This paper is available on arxiv under CC BY-NC-SA 4.0 DEED license.
Authors:
(1) Dihia LANASRI, OMDENA, New York, USA;
(2) Juan OLANO, OMDENA, New York, USA;
(3) Sifal KLIOUI, OMDENA, New York, USA;
(4) Sin Liang Lee, OMDENA, New York, USA;
(5) Lamia SEKKAI, OMDENA, New York, USA.
With the proliferation of hate speech on social networks under different formats, such as abusive language, cyberbullying, and violence, etc., people have experienced a significant increase in violence, putting them in uncomfortable situations and threats.

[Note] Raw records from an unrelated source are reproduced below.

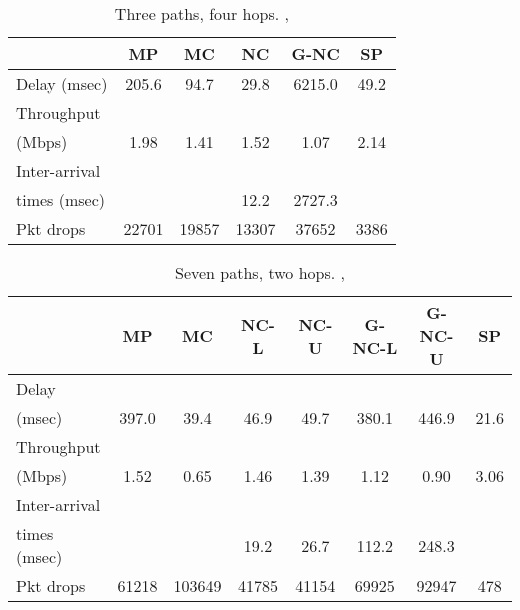 \documentclass[journal, onecolumn, 12pt]{IEEEtran}
\begin{document}
\begin{table}[t]
\begin{center}
\scriptsize
\begin{tabular}{|l|c|c|c|c|c|}
\hline
~                                    & MP & MC & NC & G-NC & SP \\ \hline
Delay (msec)   & 205.6   & 94.7  & 29.8  & 6215.0 & 49.2  \\ \hline
Throughput                   & ~  & ~  & ~  & ~         & ~  \\
(Mbps)                   & 1.98  & 1.41  & 1.52 & 1.07 & 2.14 \\ \hline
Inter-arrival              & ~  & ~  & ~  & ~         & ~  \\
times (msec)   &   &   &  12.2 & 2727.3 & \\ \hline
Pkt drops  & 22701  & 19857  & 13307  & 37652 & 3386 \\ \hline
\end{tabular}
\end{center}
\caption {Three paths, four hops. , }
\label{tab:sim_topol_2}
\end{table}

\begin{table}
\begin{center}
\scriptsize
\begin{tabular}{|l|c|c|c|c|c|c|c|}
\hline
~                                   & MP & MC & NC-L & NC-U & G-NC-L & G-NC-U & SP \\ \hline
Delay           &   &   &  &  & & & \\
(msec)           & 397.0  & 39.4  & 46.9 &  49.7   &  380.1 &  446.9 & 21.6\\ \hline
Throughput             & ~  & ~  & ~    & ~    & ~           & ~           & ~  \\
(Mbps)                 & 1.52  & 0.65  &  1.46   &  1.39  & 1.12  & 0.90 & 3.06  \\ \hline
Inter-arrival             & ~  & ~  & ~    & ~    & ~           & ~           & ~  \\
times (msec)   &   &   &  19.2 & 26.7 &  112.2 &  248.3 &   \\ \hline
Pkt drops          & 61218  & 103649  & 41785 & 41154 & 69925 & 92947 & 478 \\ \hline

\end{tabular}
\end{center}
\caption {Seven paths, two hops. , }
\label{tab:sim_topol_3}
\end{table}
\end{document}
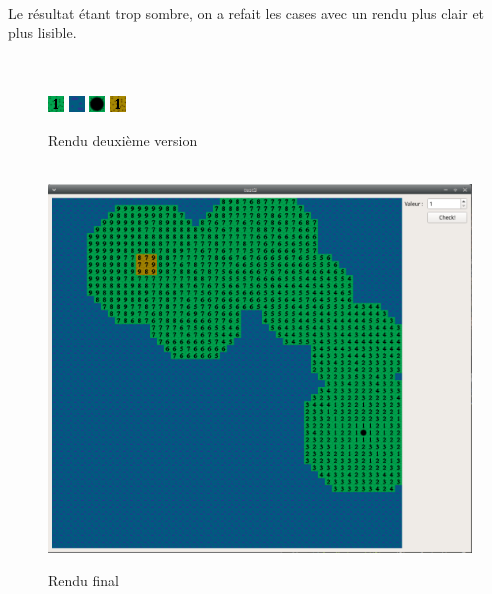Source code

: \documentclass{article}
\begin{document}
~\\~\\~\\
Le résultat étant trop sombre, on a refait les cases avec un rendu plus clair et plus lisible.\\~\\~\\
\begin{figure}[!h]
\centering
\includegraphics[scale=2]{Images/green.jpg}
\includegraphics[scale=2]{Images/water.jpg}
\includegraphics[scale=2]{Images/hole.jpg}
\includegraphics[scale=2]{Images/start.jpg}
\caption{Rendu deuxième version}
~\\
\includegraphics[scale=0.5]{Images/terrain2.jpg}
\caption{Rendu final}
\end{figure}
~\\
\newpage
\end{document}
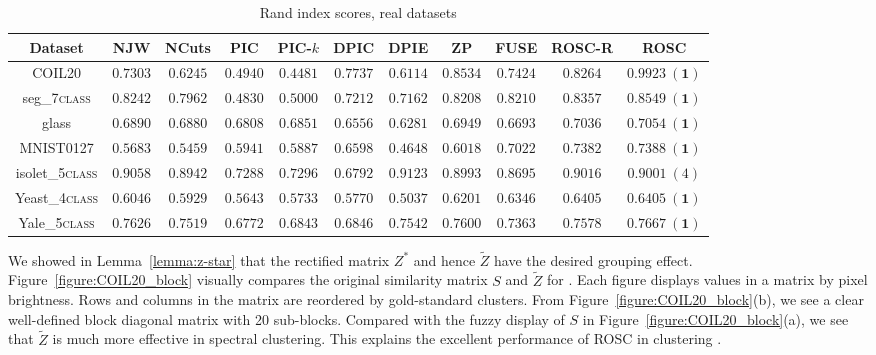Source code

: \begin{table}[!htbp]
\centering
\resizebox{0.85\linewidth}{!}
{
\begin{tabular}{|c||c|c||c|c|c|c||c|c||c|c|} \hline
Dataset &NJW & NCuts  & PIC & PIC-$k$ & DPIC & DPIE & ZP & FUSE & ROSC-R & ROSC \\ \hline 
COIL20 &$0.7303$ & $0.6245$  & $0.4940$ & $0.4481$ & $0.7737$ & $0.6114$ & $0.8534$ & $0.7424$ & $0.8264$ & $\bm{0.9923\ (1)}$ \\ \hline
seg\_7\textsc{class} &$0.8242$ & $0.7962$  & $0.4830$ & $0.5000$ & $0.7212$ & $0.7162$ & $0.8208$ & $0.8210$ & $0.8357$ & $\bm{0.8549\ (1)}$ \\ \hline
glass &$0.6890$ & $0.6880$  & $0.6808$ & $0.6851$ & $0.6556$ & $0.6281$ & $0.6949$ & $0.6693$ & $0.7036$ & $\bm{0.7054\ (1)}$ \\ \hline
MNIST0127 & $0.5683$ & $0.5459$  & $0.5941$ & $0.5887$ & $0.6598$ & $0.4648$ & $0.6018$ & $0.7022$ & $0.7382$ & $\bm{0.7388\ (1)}$ \\ \hline
isolet\_5\textsc{class}&$0.9058$ & $0.8942$  & $0.7288$ & $0.7296$ & $0.6792$ & $\bm{0.9123}$ & $0.8993$ & $0.8695$ & $0.9016$ & $0.9001\ (4)$ \\ \hline
Yeast\_4\textsc{class}&$0.6046$ & $0.5929$  & $0.5643$ & $0.5733$ & $0.5770$ & $0.5037$ & $0.6201$ & $0.6346$ & $\bm{0.6405}$ & $\bm{0.6405\ (1)}$ \\ \hline
Yale\_5\textsc{class} &$0.7626$ & $0.7519$  & $0.6772$ & $0.6843$ & $0.6846$ & $0.7542$ & $0.7600$ & $0.7363$ & $0.7578$ & $\bm{0.7667\ (1)}$ \\ \hline
\end{tabular}
}
\caption{Rand index scores, real datasets}
\label{table:ri_real}
\end{table}

We showed in Lemma~\ref{lemma:z-star} that the rectified matrix $Z^*$ and hence $\tilde{Z}$ have the desired grouping effect.
Figure~\ref{figure:COIL20_block} visually compares the original similarity matrix $S$ and
$\tilde{Z}$ for \coil.
Each figure displays values in a matrix by pixel brightness.
Rows and columns in the matrix are reordered by gold-standard clusters.
From Figure~\ref{figure:COIL20_block}(b), 
we see a clear well-defined block diagonal matrix with 20 sub-blocks. 
Compared with the fuzzy display of $S$ in Figure~\ref{figure:COIL20_block}(a),
we see that $\tilde{Z}$ is much more effective in spectral clustering. 
This explains the excellent performance of ROSC in clustering \coil.


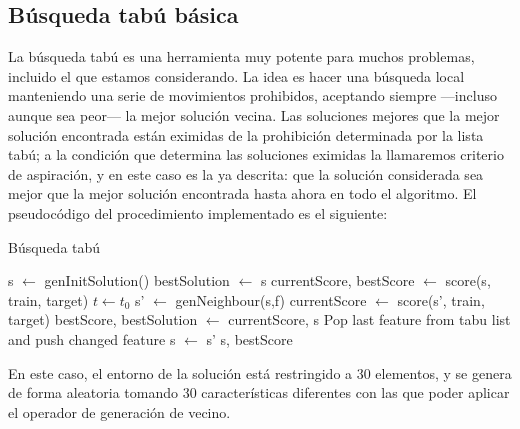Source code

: \documentclass[a4paper, 11pt, titlepage]{article}
\begin{document}
    \subsection{Búsqueda tabú básica}


    La búsqueda tabú es una herramienta muy potente para muchos problemas, incluido el que estamos considerando. La idea es hacer una búsqueda local manteniendo una serie de movimientos prohibidos, aceptando siempre ---incluso aunque sea peor--- la mejor solución vecina. Las soluciones mejores que la mejor solución encontrada están eximidas de la prohibición determinada por la lista tabú; a la condición que determina las soluciones eximidas la llamaremos criterio de aspiración, y en este caso es la ya descrita: que la solución considerada sea mejor que la mejor solución encontrada hasta ahora en todo el algoritmo.  El pseudocódigo del procedimiento implementado es el siguiente:
    \begin{algorithm}
        \caption{Búsqueda tabú}\label{enfSimul}
        \begin{algorithmic}[1]
            \State s $\gets$ genInitSolution()
            \State bestSolution $\gets$ s
            \State currentScore, bestScore $\gets$ score(s, train, target)
            \State $t \gets t_0$
                 
                    \State s' $\gets$ genNeighbour(s,f)
                    \State currentScore $\gets$ score(s', train, target)
                         
                        \State bestScore, bestSolution $\gets$ currentScore, s
                        \EndIf
                     
                    \EndIf
                \EndFor
                \State Pop last feature from tabu list and push changed feature
                \State s $\gets$ s'
                \EndIf
            \EndWhile
            \State \Return s, bestScore
            \EndFunction
        \end{algorithmic}
    \end{algorithm}

    En este caso, el entorno de la solución está restringido a 30 elementos, y se genera de forma aleatoria tomando 30 características diferentes con las que poder aplicar el operador de generación de vecino.
\end{document}
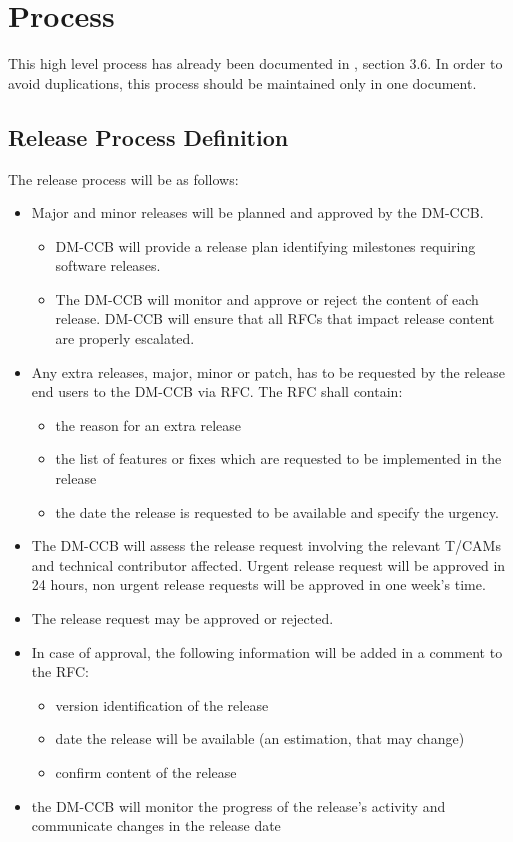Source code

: \section{Process} \label{sec:process}


This high level process has already been documented in , section 3.6. 
In order to avoid duplications, this process should be maintained only in one document.


\subsection{Release Process Definition}

The release process will be as follows:

\begin{itemize}
\item Major and minor releases will be planned and approved by the DM-CCB.
\begin{itemize}
  \item  DM-CCB will provide  a release plan identifying  milestones requiring software releases.
  \item The DM-CCB will monitor and approve or reject the content of each release. DM-CCB will ensure that  all RFCs that impact  release content are properly escalated.
\end{itemize}
\item Any extra releases, major, minor or patch, has to be requested by the release end users to the DM-CCB via \gls{RFC}. The \gls{RFC} shall contain:
\begin{itemize}
  \item the reason for an extra release
  \item the list of features or fixes which are requested to be implemented in the release
  \item the date the release is requested to be available and specify the urgency.
\end{itemize}
\item The DM-CCB will assess the release request involving the relevant T/CAMs and technical contributor affected.
Urgent release request will be approved in 24 hours, non urgent release requests will be approved in one week's time.
\item The release request may be approved or rejected.
\item In case of approval, the following information will be added in a comment to the RFC:
\begin{itemize}
  \item version identification of the release
  \item date the release will be available (an estimation, that may change)
  \item confirm content of the release
\end{itemize}
\item the DM-CCB will monitor the progress of the release's activity and communicate changes in the release date
\end{itemize}


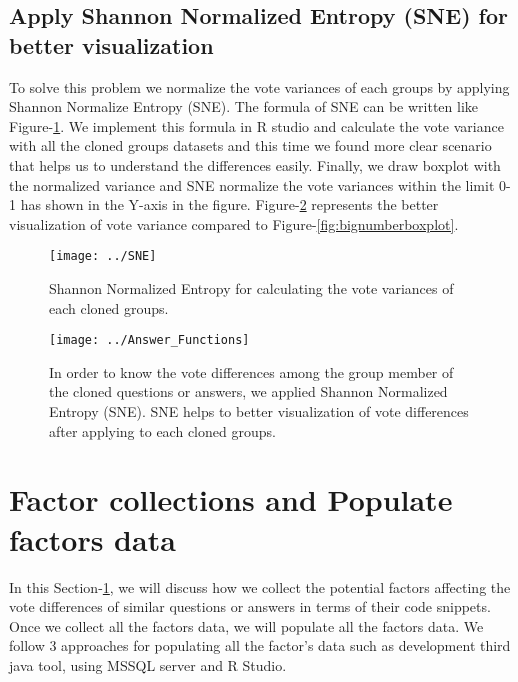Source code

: \documentclass[conference]{IEEEtran}
\begin{document}
	\subsection{Apply Shannon Normalized Entropy (SNE) for better visualization}
	To solve this problem we normalize the vote variances of each groups by applying  Shannon Normalize Entropy (SNE). The formula of SNE can be written like Figure-\ref{fig:sne}. We implement this formula in R studio and calculate the vote variance with all the cloned groups datasets and this time we found more clear scenario that helps us to understand the differences easily. Finally, we draw boxplot with the normalized variance and SNE normalize the vote variances within the limit 0-1 has shown in the Y-axis in the figure. Figure-\ref{fig:answerfunctions} represents the better visualization of vote variance compared to Figure-\ref{fig:bignumberboxplot}. 
	\begin{figure}
		\centering
		\texttt{[image: ../SNE]}
		\caption{Shannon Normalized Entropy for calculating the vote variances of each cloned groups.}
		\label{fig:sne}
	\end{figure}
	\begin{figure}
		\centering
		\texttt{[image: ../Answer\_Functions]}
		\caption{ In order to know the vote differences among the group member of the cloned questions or answers, we applied Shannon Normalized Entropy (SNE). SNE helps to better visualization of vote differences after applying to each cloned groups.}
		\label{fig:answerfunctions}
	\end{figure}
	
	
	
	\section{Factor collections and Populate factors data} \label{FCMM}
	In this Section-\ref{FCMM}, we will discuss how we collect the potential factors affecting the vote differences of similar questions or answers in terms of their code snippets. Once we collect all the factors data, we will populate all the factors data. We follow 3  approaches for populating all the factor's data such as development third java tool, using MSSQL server and R Studio. 
	
\end{document}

Plenty of efforts have been dedicated in the last few years to overcome this phenomenon to detect hate speech in different structured languages like English, French, Arabic, and others. However, a reduced number of works deal with Arabic dialects like Tunisian, Egyptian, and Gulf, mainly the Algerian ones. To fill in the gap, we propose in this work a complete approach for detecting hate speech on online Algerian messages. Many deep learning architectures have been evaluated on the corpus we created from some Algerian social networks (Facebook, YouTube, and Twitter). This corpus contains more than 13.5K documents in Algerian dialect written in Arabic, labeled as hateful or non-hateful. Promising results are obtained, which show the efficiency of our approach.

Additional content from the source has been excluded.